Repeat the data in full. Drop every picture.

[[ RECORD EXCERPTS, beginning ]]

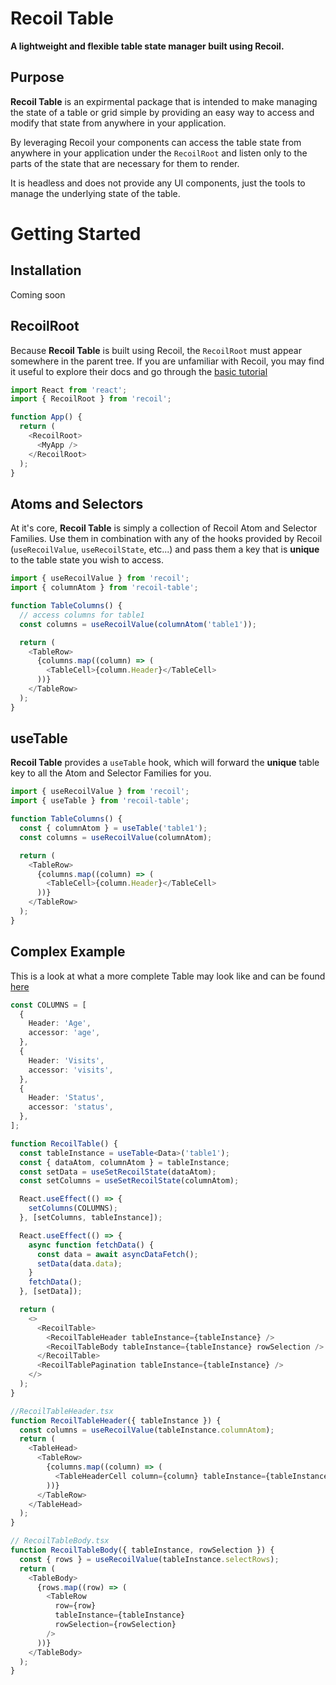 # Recoil Table

**A lightweight and flexible table state manager built using Recoil.**

## Purpose

**Recoil Table** is an expirmental package that is intended to make managing the state of a table or grid simple by providing an easy way to access and modify that state from anywhere in your application.

By leveraging Recoil your components can access the table state from anywhere in your application under the `RecoilRoot` and listen only to the parts of the state that are necessary for them to render.

It is headless and does not provide any UI components, just the tools to manage the underlying state of the table.

# Getting Started

## Installation

Coming soon

## RecoilRoot

Because **Recoil Table** is built using Recoil, the `RecoilRoot` must appear somewhere in the parent tree. If you are unfamiliar with Recoil, you may find it useful to explore their docs and go through the [basic tutorial](https://recoiljs.org/docs/basic-tutorial/intro)

```ts
import React from 'react';
import { RecoilRoot } from 'recoil';

function App() {
  return (
    <RecoilRoot>
      <MyApp />
    </RecoilRoot>
  );
}
```

## Atoms and Selectors

At it's core, **Recoil Table** is simply a collection of Recoil Atom and Selector Families.
Use them in combination with any of the hooks provided by Recoil (`useRecoilValue`, `useRecoilState`, etc...) and pass them a key that is **unique** to the table state you wish to access.

```ts
import { useRecoilValue } from 'recoil';
import { columnAtom } from 'recoil-table';

function TableColumns() {
  // access columns for table1
  const columns = useRecoilValue(columnAtom('table1'));

  return (
    <TableRow>
      {columns.map((column) => (
        <TableCell>{column.Header}</TableCell>
      ))}
    </TableRow>
  );
}
```

## useTable

**Recoil Table** provides a `useTable` hook, which will forward the **unique** table key to all the Atom and Selector Families for you.

```ts
import { useRecoilValue } from 'recoil';
import { useTable } from 'recoil-table';

function TableColumns() {
  const { columnAtom } = useTable('table1');
  const columns = useRecoilValue(columnAtom);

  return (
    <TableRow>
      {columns.map((column) => (
        <TableCell>{column.Header}</TableCell>
      ))}
    </TableRow>
  );
}
```

## Complex Example

This is a look at what a more complete Table may look like and can be found [here](https://github.com/rbaxter08/recoil-table/blob/main/packages/client/src/RecoilTable.tsx)

```ts
const COLUMNS = [
  {
    Header: 'Age',
    accessor: 'age',
  },
  {
    Header: 'Visits',
    accessor: 'visits',
  },
  {
    Header: 'Status',
    accessor: 'status',
  },
];

function RecoilTable() {
  const tableInstance = useTable<Data>('table1');
  const { dataAtom, columnAtom } = tableInstance;
  const setData = useSetRecoilState(dataAtom);
  const setColumns = useSetRecoilState(columnAtom);

  React.useEffect(() => {
    setColumns(COLUMNS);
  }, [setColumns, tableInstance]);

  React.useEffect(() => {
    async function fetchData() {
      const data = await asyncDataFetch();
      setData(data.data);
    }
    fetchData();
  }, [setData]);

  return (
    <>
      <RecoilTable>
        <RecoilTableHeader tableInstance={tableInstance} />
        <RecoilTableBody tableInstance={tableInstance} rowSelection />
      </RecoilTable>
      <RecoilTablePagination tableInstance={tableInstance} />
    </>
  );
}
```

```ts
//RecoilTableHeader.tsx
function RecoilTableHeader({ tableInstance }) {
  const columns = useRecoilValue(tableInstance.columnAtom);
  return (
    <TableHead>
      <TableRow>
        {columns.map((column) => (
          <TableHeaderCell column={column} tableInstance={tableInstance} />
        ))}
      </TableRow>
    </TableHead>
  );
}
```

```ts
// RecoilTableBody.tsx
function RecoilTableBody({ tableInstance, rowSelection }) {
  const { rows } = useRecoilValue(tableInstance.selectRows);
  return (
    <TableBody>
      {rows.map((row) => (
        <TableRow
          row={row}
          tableInstance={tableInstance}
          rowSelection={rowSelection}
        />
      ))}
    </TableBody>
  );
}
```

[[ RECORD EXCERPTS, end ]]

EXPECTED ANSWER:
 # Recoil Table

**A lightweight and flexible table state manager built using Recoil.**

## Purpose

**Recoil Table** is an expirmental package that is intended to make managing the state of a table or grid simple by providing an easy way to access and modify that state from anywhere in your application.

By leveraging Recoil your components can access the table state from anywhere in your application under the `RecoilRoot` and listen only to the parts of the state that are necessary for them to render.

It is headless and does not provide any UI components, just the tools to manage the underlying state of the table.

# Getting Started

## Installation

Coming soon

## RecoilRoot

Because **Recoil Table** is built using Recoil, the `RecoilRoot` must appear somewhere in the parent tree. If you are unfamiliar with Recoil, you may find it useful to explore their docs and go through the [basic tutorial](https://recoiljs.org/docs/basic-tutorial/intro)

```ts
import React from 'react';
import { RecoilRoot } from 'recoil';

function App() {
  return (
    <RecoilRoot>
      <MyApp />
    </RecoilRoot>
  );
}
```

## Atoms and Selectors

At it's core, **Recoil Table** is simply a collection of Recoil Atom and Selector Families.
Use them in combination with any of the hooks provided by Recoil (`useRecoilValue`, `useRecoilState`, etc...) and pass them a key that is **unique** to the table state you wish to access.

```ts
import { useRecoilValue } from 'recoil';
import { columnAtom } from 'recoil-table';

function TableColumns() {
  // access columns for table1
  const columns = useRecoilValue(columnAtom('table1'));

  return (
    <TableRow>
      {columns.map((column) => (
        <TableCell>{column.Header}</TableCell>
      ))}
    </TableRow>
  );
}
```

## useTable

**Recoil Table** provides a `useTable` hook, which will forward the **unique** table key to all the Atom and Selector Families for you.

```ts
import { useRecoilValue } from 'recoil';
import { useTable } from 'recoil-table';

function TableColumns() {
  const { columnAtom } = useTable('table1');
  const columns = useRecoilValue(columnAtom);

  return (
    <TableRow>
      {columns.map((column) => (
        <TableCell>{column.Header}</TableCell>
      ))}
    </TableRow>
  );
}
```

## Complex Example

This is a look at what a more complete Table may look like and can be found [here](https://github.com/rbaxter08/recoil-table/blob/main/packages/client/src/RecoilTable.tsx)

```ts
const COLUMNS = [
  {
    Header: 'Age',
    accessor: 'age',
  },
  {
    Header: 'Visits',
    accessor: 'visits',
  },
  {
    Header: 'Status',
    accessor: 'status',
  },
];

function RecoilTable() {
  const tableInstance = useTable<Data>('table1');
  const { dataAtom, columnAtom } = tableInstance;
  const setData = useSetRecoilState(dataAtom);
  const setColumns = useSetRecoilState(columnAtom);

  React.useEffect(() => {
    setColumns(COLUMNS);
  }, [setColumns, tableInstance]);

  React.useEffect(() => {
    async function fetchData() {
      const data = await asyncDataFetch();
      setData(data.data);
    }
    fetchData();
  }, [setData]);

  return (
    <>
      <RecoilTable>
        <RecoilTableHeader tableInstance={tableInstance} />
        <RecoilTableBody tableInstance={tableInstance} rowSelection />
      </RecoilTable>
      <RecoilTablePagination tableInstance={tableInstance} />
    </>
  );
}
```

```ts
//RecoilTableHeader.tsx
function RecoilTableHeader({ tableInstance }) {
  const columns = useRecoilValue(tableInstance.columnAtom);
  return (
    <TableHead>
      <TableRow>
        {columns.map((column) => (
          <TableHeaderCell column={column} tableInstance={tableInstance} />
        ))}
      </TableRow>
    </TableHead>
  );
}
```

```ts
// RecoilTableBody.tsx
function RecoilTableBody({ tableInstance, rowSelection }) {
  const { rows } = useRecoilValue(tableInstance.selectRows);
  return (
    <TableBody>
      {rows.map((row) => (
        <TableRow
          row={row}
          tableInstance={tableInstance}
          rowSelection={rowSelection}
        />
      ))}
    </TableBody>
  );
}
```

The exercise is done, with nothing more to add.